The Menendez Brothers Sprung?
Through the prism of a post-Oprah world, would Dominick Dunne have had a more charitable view of the Menendez brothers?
Wow, the LA County DA came through. The Menendez brothers may soon taste their freedom. This is when I miss my dear old friend and colleague Dominick Dunne who wrote some of his best pieces ever on the story for Vanity Fair in the 90s.
I launched Dunne on his journalistic career when I was seated next to him one night at a dinner in 1983 in his old movie producer days. He told me he was on his way to LA to attend the trial of his daughter’s murderer John Sweeney, her possessive, brutal ex-boyfriend who worked as a chef at the fashionable Ma Maison restaurant and who strangled her in 1982. I suggested Dunne keep a diary and, if it resonated, I would publish it in Vanity Fair. He did and it was the first of many riveting reportages of celebrity crime and high/low mayhem for the magazine that made Dunne a household name himself. (In Ryan Murphy's Netflix opus about the Menendez brothers, Dunne is uncannily captured by Nathan Lane.)
Inevitably, the tragedy of his daughter’s murder made Nick a journalist uniquely positioned to see the victims’ point of view and he was as appalled and unsympathetic as one might expect by the horror inflicted on José and Kitty Menendez that night in Beverly Hills. “Two juries took the word of two world-class liars, two rich, spoiled, arrogant losers who were already on the road to a criminal life when they shot their mother's face off and their father's brains out,” Dunne wrote after the first Menendez trial in 1994 ended in two hung juries.

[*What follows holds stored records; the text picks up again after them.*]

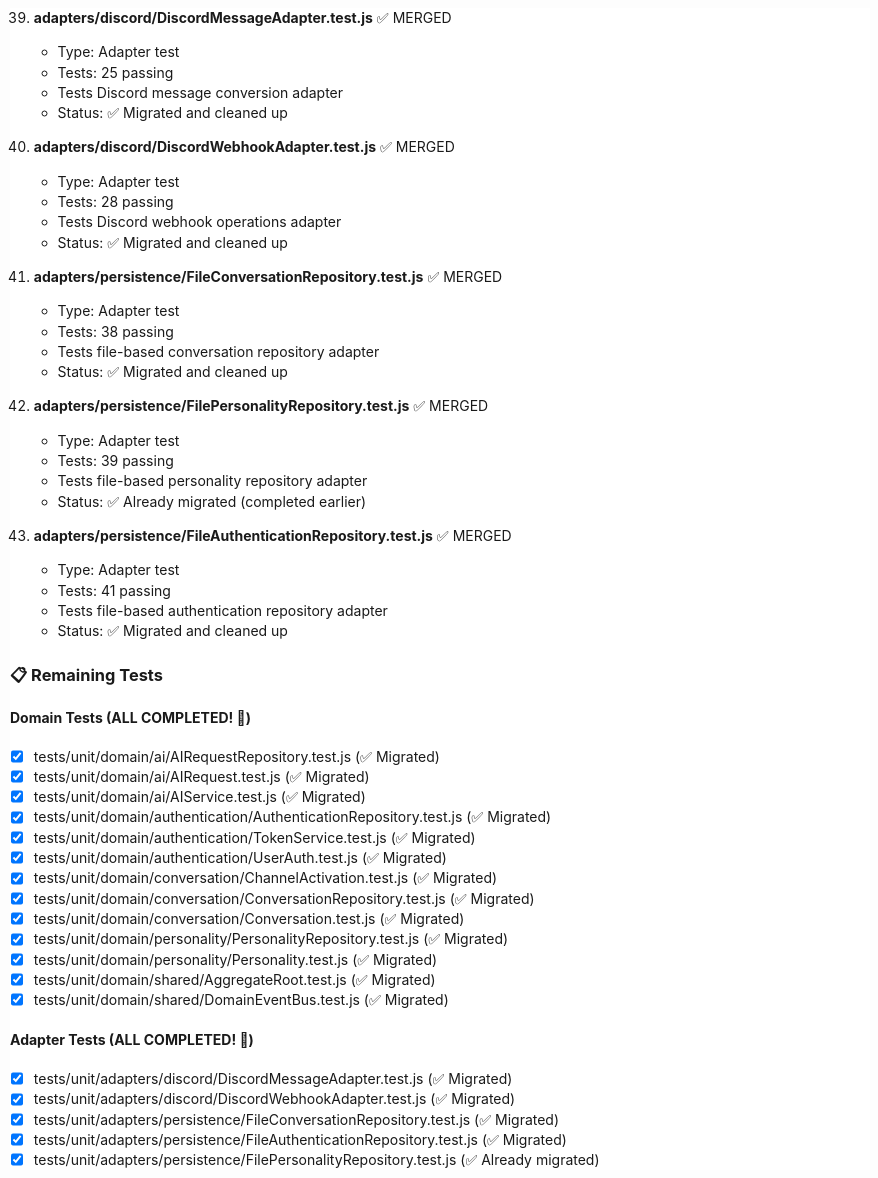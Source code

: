39. **adapters/discord/DiscordMessageAdapter.test.js** ✅ MERGED
    - Type: Adapter test
    - Tests: 25 passing
    - Tests Discord message conversion adapter
    - Status: ✅ Migrated and cleaned up

40. **adapters/discord/DiscordWebhookAdapter.test.js** ✅ MERGED
    - Type: Adapter test
    - Tests: 28 passing
    - Tests Discord webhook operations adapter
    - Status: ✅ Migrated and cleaned up

41. **adapters/persistence/FileConversationRepository.test.js** ✅ MERGED
    - Type: Adapter test
    - Tests: 38 passing
    - Tests file-based conversation repository adapter
    - Status: ✅ Migrated and cleaned up

42. **adapters/persistence/FilePersonalityRepository.test.js** ✅ MERGED
    - Type: Adapter test
    - Tests: 39 passing
    - Tests file-based personality repository adapter
    - Status: ✅ Already migrated (completed earlier)

43. **adapters/persistence/FileAuthenticationRepository.test.js** ✅ MERGED
    - Type: Adapter test
    - Tests: 41 passing
    - Tests file-based authentication repository adapter
    - Status: ✅ Migrated and cleaned up


### 📋 Remaining Tests

#### Domain Tests (ALL COMPLETED! 🎉)
- [x] tests/unit/domain/ai/AIRequestRepository.test.js (✅ Migrated)
- [x] tests/unit/domain/ai/AIRequest.test.js (✅ Migrated)
- [x] tests/unit/domain/ai/AIService.test.js (✅ Migrated)
- [x] tests/unit/domain/authentication/AuthenticationRepository.test.js (✅ Migrated)
- [x] tests/unit/domain/authentication/TokenService.test.js (✅ Migrated)
- [x] tests/unit/domain/authentication/UserAuth.test.js (✅ Migrated)
- [x] tests/unit/domain/conversation/ChannelActivation.test.js (✅ Migrated)
- [x] tests/unit/domain/conversation/ConversationRepository.test.js (✅ Migrated)
- [x] tests/unit/domain/conversation/Conversation.test.js (✅ Migrated)
- [x] tests/unit/domain/personality/PersonalityRepository.test.js (✅ Migrated)
- [x] tests/unit/domain/personality/Personality.test.js (✅ Migrated)
- [x] tests/unit/domain/shared/AggregateRoot.test.js (✅ Migrated)
- [x] tests/unit/domain/shared/DomainEventBus.test.js (✅ Migrated)

#### Adapter Tests (ALL COMPLETED! 🎉)
- [x] tests/unit/adapters/discord/DiscordMessageAdapter.test.js (✅ Migrated)
- [x] tests/unit/adapters/discord/DiscordWebhookAdapter.test.js (✅ Migrated)
- [x] tests/unit/adapters/persistence/FileConversationRepository.test.js (✅ Migrated)
- [x] tests/unit/adapters/persistence/FileAuthenticationRepository.test.js (✅ Migrated)
- [x] tests/unit/adapters/persistence/FilePersonalityRepository.test.js (✅ Already migrated)
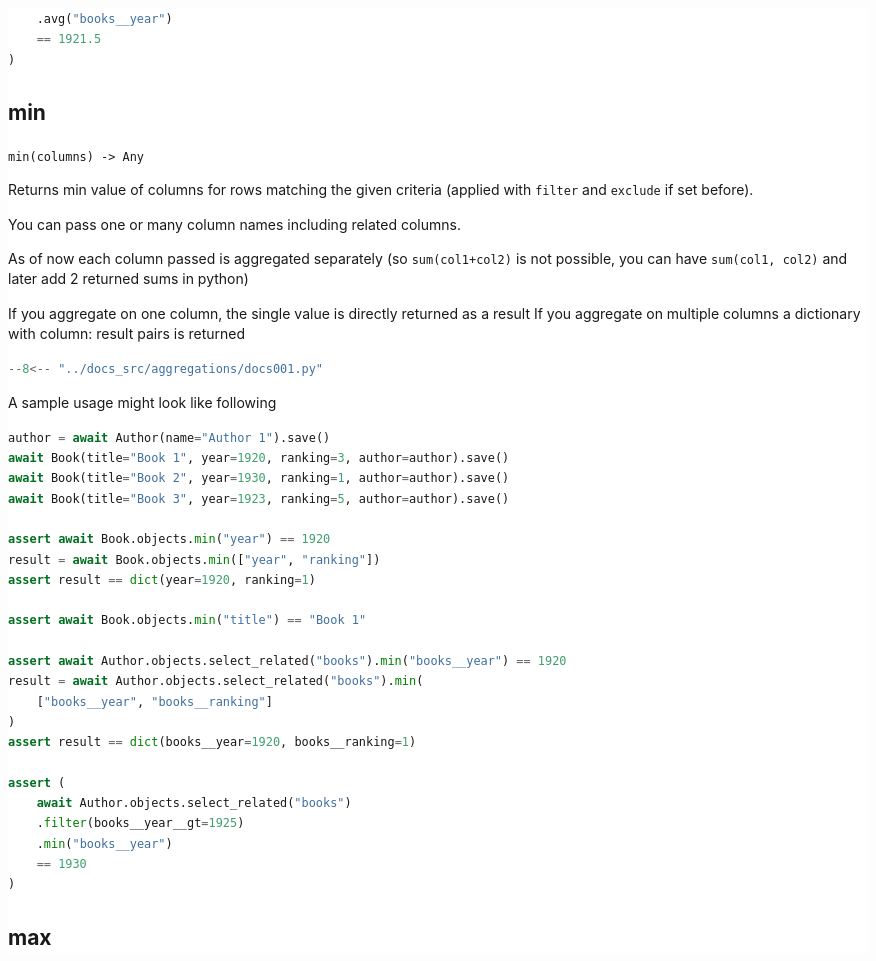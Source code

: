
 ```python
    .avg("books__year")
    == 1921.5
)
```

## min

`min(columns) -> Any`

Returns min value of columns for rows matching the given criteria (applied with `filter` and `exclude` if set before).

You can pass one or many column names including related columns.

As of now each column passed is aggregated separately (so `sum(col1+col2)` is not possible,
you can have `sum(col1, col2)` and later add 2 returned sums in python)

If you aggregate on one column, the single value is directly returned as a result
If you aggregate on multiple columns a dictionary with column: result pairs is returned

```Python
--8<-- "../docs_src/aggregations/docs001.py"
```

A sample usage might look like following

```python
author = await Author(name="Author 1").save()
await Book(title="Book 1", year=1920, ranking=3, author=author).save()
await Book(title="Book 2", year=1930, ranking=1, author=author).save()
await Book(title="Book 3", year=1923, ranking=5, author=author).save()

assert await Book.objects.min("year") == 1920
result = await Book.objects.min(["year", "ranking"])
assert result == dict(year=1920, ranking=1)

assert await Book.objects.min("title") == "Book 1"

assert await Author.objects.select_related("books").min("books__year") == 1920
result = await Author.objects.select_related("books").min(
    ["books__year", "books__ranking"]
)
assert result == dict(books__year=1920, books__ranking=1)

assert (
    await Author.objects.select_related("books")
    .filter(books__year__gt=1925)
    .min("books__year")
    == 1930
)
```

## max


[querysetproxy]: ../relations/queryset-proxy.md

Dunne felt particular disgust for defense attorney Leslie Abramson who represented Erik and was passionate in her presentation of what came to be known as the sexual abuse excuse. Now, more than three decades later, when the full details of the boys’ torment by their father is being reexamined through the prism of a post-Oprah world., would Dunne have had a more charitable view of the two brothers than he did in the 90s? I asked his son, Griffin Dunne, actor and author of the best-selling memoir The Friday Afternoon Club, who told me his father had felt more conflicted at the time than his Vanity Fair pieces reflected. As the trial progressed, Griffin said, and the boys’ abuse was so vividly recounted in their testimony, it triggered memories for Dominick Dunne of his own father’s cruelty that he had never discussed with Griffin before.
“The beatings from my Dad’s father were random and indiscriminate,” Griffin told me. “If Dad expounded enthusiastically about the movie Dark Victory or Bette Davis at the dinner table, a beating was sure to follow. His passion for movie stars struck his father as effeminate who routinely called him a sissy when applying the belt. It was during the trial that Dad first told me about his father’s abuse. Not once, but quite a few times and, by the rage in his voice, he seemed to relive his shame in every telling.”
Griffin says his father might well have been supportive of reconsidering the Menendez sentence today. “He had gone out so much on a limb about their guilt in his pieces. He hated the Beverly Hills privilege, their arrogance of being brought up that way. It was such a different time when abuse and incest were such shameful things, people didn’t go to the police.”
Dominick Dunne did bring himself to reveal his own abuse in his Vanity Fair Menendez coverage. “Lest I be grouped in that contemptible circle of people Abramson calls uneducable on the subject,” he wrote, “those people who cannot and will not understand the gravity of child abuse, I feel reluctantly obliged to reveal my own deep secret on that matter. I was abused as a child, although the term "child abuse" was not in use at the time. I was not abused sexually, but physically and psychologically. I was beaten with straps, hangers, and riding crops. I have had welts on my legs and thighs. To this day I remain partially deaf from a blow to the ear when I was in the fifth grade. I was a sissy. I was not good at sports. I embarrassed my father, a prominent heart surgeon in Hartford, Connecticut, who was otherwise a loved and highly respected figure.” But Dunne claims he never wanted or would have killed his father. He left home and made a different life.
When I found the passage above from that old Vanity Fair piece, I shared it with Griffin who replied, “I wish I had thought to reread this when writing my memoir. My heart breaks for him reading this again.”
What luck for all of us that you were seated next to Mr. Dunne those many years ago. I read his columns ravenously when I was introduced to his work by a neighbor 20+ years ago. VF was the only magazine I subscribed to in college (Bennington ‘08), and I have all of his books. With the Swans & the Menendez shows, Griffin’s book, and your substack… as the kids say: we are SO back.
Has Georgie picked a costume yet?
I remember, with pleasure, DD's refined horror at the Menendez house and its furnishings. But that urbane and occasionally flippant front masked a steely adherence to notions of equity and justice. The patrician bearing, surely, was a defence against the horrors of the world from which he couldn't quite avert his eyes. I can see him conceding the extenuating nature of the abuse, but I can't see him flip-flopping on the question of the brothers' guilt.